- _What to produce_: Nothing but the line with "contribution to the expectation on" and the lines after it, through the end of the records below, is to be repeated, exactly as it is.

- _Input data_:
□ □ □

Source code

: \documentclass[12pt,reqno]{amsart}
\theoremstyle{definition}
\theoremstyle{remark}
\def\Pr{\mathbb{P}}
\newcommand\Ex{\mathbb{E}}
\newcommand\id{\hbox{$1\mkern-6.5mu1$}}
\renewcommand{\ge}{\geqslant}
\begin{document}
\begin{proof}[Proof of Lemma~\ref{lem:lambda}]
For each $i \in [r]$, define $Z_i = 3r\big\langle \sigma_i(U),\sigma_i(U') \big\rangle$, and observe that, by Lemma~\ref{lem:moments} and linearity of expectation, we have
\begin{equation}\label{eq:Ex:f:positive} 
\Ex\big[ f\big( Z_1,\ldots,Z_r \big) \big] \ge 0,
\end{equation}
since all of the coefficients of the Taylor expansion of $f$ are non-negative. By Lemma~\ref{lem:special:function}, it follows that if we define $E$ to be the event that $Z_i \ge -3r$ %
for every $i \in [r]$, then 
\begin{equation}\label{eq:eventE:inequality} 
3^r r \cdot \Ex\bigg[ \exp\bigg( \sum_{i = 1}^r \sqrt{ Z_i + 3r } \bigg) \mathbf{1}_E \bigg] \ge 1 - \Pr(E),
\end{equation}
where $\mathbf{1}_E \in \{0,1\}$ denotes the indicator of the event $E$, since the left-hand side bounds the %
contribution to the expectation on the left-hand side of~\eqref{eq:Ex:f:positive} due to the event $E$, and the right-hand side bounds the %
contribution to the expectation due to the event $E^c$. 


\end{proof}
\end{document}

□ □ □

- _The answer_:
contribution to the expectation on the left-hand side of~\eqref{eq:Ex:f:positive} due to the event $E$, and the right-hand side bounds the %
contribution to the expectation due to the event $E^c$. 


\end{proof}
\end{document}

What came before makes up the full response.